O reino dos Struldbruggs

No clássico da literatura infantil, As viagens de Gulliver, de Jonathan Swift, o capitão Lemuel Gulliver chega à ilha de Luggnagg e se depara com uma tribo de imortais, os Struldbruggs. O fato deixa-o extasiado. “Felizes os que têm o privilégio de não morrer; a quem a ideia da morte não intimida, não enfraquece, não quebra” – anuncia o capitão. Até que um dos habitantes esclarece que longe de serem sábios e serenos, os habitantes da ilha não passam de um bando de pobres coitados. Descreve-os como sendo “semelhantes aos mortais até os trinta anos, depois caíam pouco a pouco em melancolia, sujeitos a todas enfermidades, fraquezas e misérias da idade, além de maldizer a sorte e se queixar da natureza que lhes recusava a doçura de morrer”. A fábula, cruel em sua essência, traduz um estado de vida vegetativa a que milhões de pessoas estão sendo submetidas, justamente numa época em que o tema qualidade de vida tem sido exaustivamente debatido. Acontece que o foco das discussões, notadamente quando se trata de políticas públicas, está voltado para questões relacionadas à longevidade e não necessariamente qualidade. A expectativa de vida da população mundial tem crescido de forma contínua. No primeiro milênio da Era Cristã, a idade média era de apenas 25 anos. No período da Revolução Industrial subiu para pouco mais de 30 anos e no início do século XX, nos Estados Unidos e nas regiões prósperas da Europa, chegou aos 50. Atualmente, segundo a Organização das Nações Unidas, já beira os 68 anos; em 2050 poderá chegar a 76 e nos países ricos aos 83 anos. No Brasil, dados do IBGE indicam que a expectativa média é de 72,6 anos.
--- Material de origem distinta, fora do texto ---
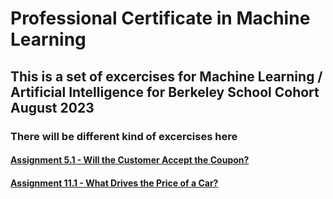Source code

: # Professional Certificate in Machine Learning 

## This is a set of excercises for Machine Learning / Artificial Intelligence for Berkeley School Cohort August 2023

### There will be different kind of excercises here 

#### [Assignment 5.1 - Will the Customer Accept the Coupon?](https://github.com/maugomez77/kraftwerk/blob/main/module_5/assignment_5.1/README.md) 

#### [Assignment 11.1 - What Drives the Price of a Car?](https://github.com/maugomez77/kraftwerk/blob/main/module_11/practical_application_II_starter/README.md) 

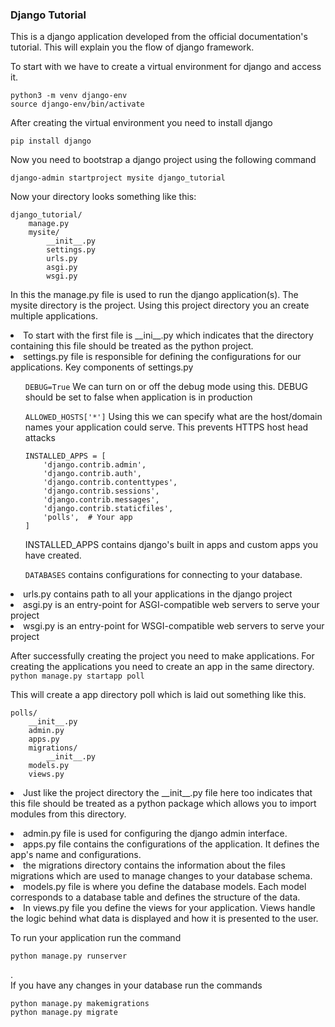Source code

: <h3>Django Tutorial</h3>
<p>This is a django application developed from the official documentation's tutorial. This will explain you the flow of django framework.</p>
<p>To start with we have to create a virtual environment for django and access it.<br>
  <pre><code>python3 -m venv django-env
source django-env/bin/activate
</code></pre></p>
<p>After creating the virtual environment you need to install django</p>
<code>pip install django</code>
<p>Now you need to bootstrap a django project using the following command</p>
<code>django-admin startproject mysite django_tutorial</code>
<p>Now your directory looks something like this: <pre><code>django_tutorial/
    manage.py
    mysite/
        __init__.py
        settings.py
        urls.py
        asgi.py
        wsgi.py</code></pre></p>
<p>In this the manage.py file is used to run the django application(s). The mysite directory is the project. Using this project directory you an create multiple applications.<li>To start with the first file is __ini__.py which indicates that the directory containing this file should be treated as the python project.</li><li>settings.py file is responsible for defining the configurations for our applications. Key components of settings.py</li><ul><code>DEBUG=True</code> We can turn on or off the debug mode using this. DEBUG should be set to false when application is in production</ul><ul><code>ALLOWED_HOSTS['*']</code> Using this we can specify what are the host/domain names your application could serve. This prevents HTTPS host head attacks</ul><ul><pre><code>INSTALLED_APPS = [
    'django.contrib.admin',
    'django.contrib.auth',
    'django.contrib.contenttypes',
    'django.contrib.sessions',
    'django.contrib.messages',
    'django.contrib.staticfiles',
    'polls',  # Your app
]</code></pre>INSTALLED_APPS contains django's built in apps and custom apps you have created.</ul>
<ul><code>DATABASES</code> contains configurations for connecting to your database.</ul>
<li>urls.py contains path to all your applications in the django project</li>
<li>asgi.py is an entry-point for ASGI-compatible web servers to serve your project</li>
<li>wsgi.py is an entry-point for WSGI-compatible web servers to serve your project</li></p>
After successfully creating the project you need to make applications. For creating the applications you need to create an app in the same directory.<br><code>python manage.py startapp poll</code>
<p>This will create a app directory poll which is laid out something like this.<pre><code>polls/
    __init__.py
    admin.py
    apps.py
    migrations/
        __init__.py
    models.py
    views.py</code></pre></p>
    <p><li>Just like the project directory the __init__.py file here too indicates that this file should be treated as a python package which allows you to import modules from this directory.</li>  </p>
    <li>admin.py file is used for configuring the django admin interface.</li>
    <li>apps.py file contains the configurations of the application. It defines the app's name and configurations.</li>
    <li>the migrations directory contains the information about the files migrations which are used to manage changes to your database schema.</li>
    <li>models.py file is where you define the database models. Each model corresponds to a database table and defines the structure of the data.</li>
<li>
  In views.py file you define the views for your application. Views handle the logic behind what data is displayed and how it is presented to the user.
</li>
<p>To run your application run the command <br><pre><code>python manage.py runserver</code></pre>. <br>If you have any changes in your database run the commands <pre><code>python manage.py makemigrations
python manage.py migrate</code></pre></p>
O que permanece estática é a visão antissocial e meramente econométrica do passado.

O assunto torna-se mais instigante quando um expoente do neoliberalismo dos Estados Unidos, o economista e filósofo Francis Fukuyama, ideólogo do governo Reagan e que encarna a face mais conservadora do capitalismo mundial, em seu livro Nosso futuro pós-humano, se mostra preocupado e cético. Segundo Fukuyama, a revolução biotecnológica não basta por si só, afinal, “derrotar a doença para simplesmente prolongar a vida pode não ser uma boa coisa”. O importante é que a vida seja longa e com qualidade. A lógica para alcançar esse objetivo, diria Nelson Rodrigues, é “óbvia e ululante”. Qualidade de vida requer hábitos saudáveis, comida à mesa, lazer, acesso a saúde, educação, trabalho e salário digno, que, por sua vez, resultam em autoestima elevada, felicidade, prazer e disposição para o trabalho. Acontece que neste parâmetro, trabalho, as relações não são assim tão amistosas.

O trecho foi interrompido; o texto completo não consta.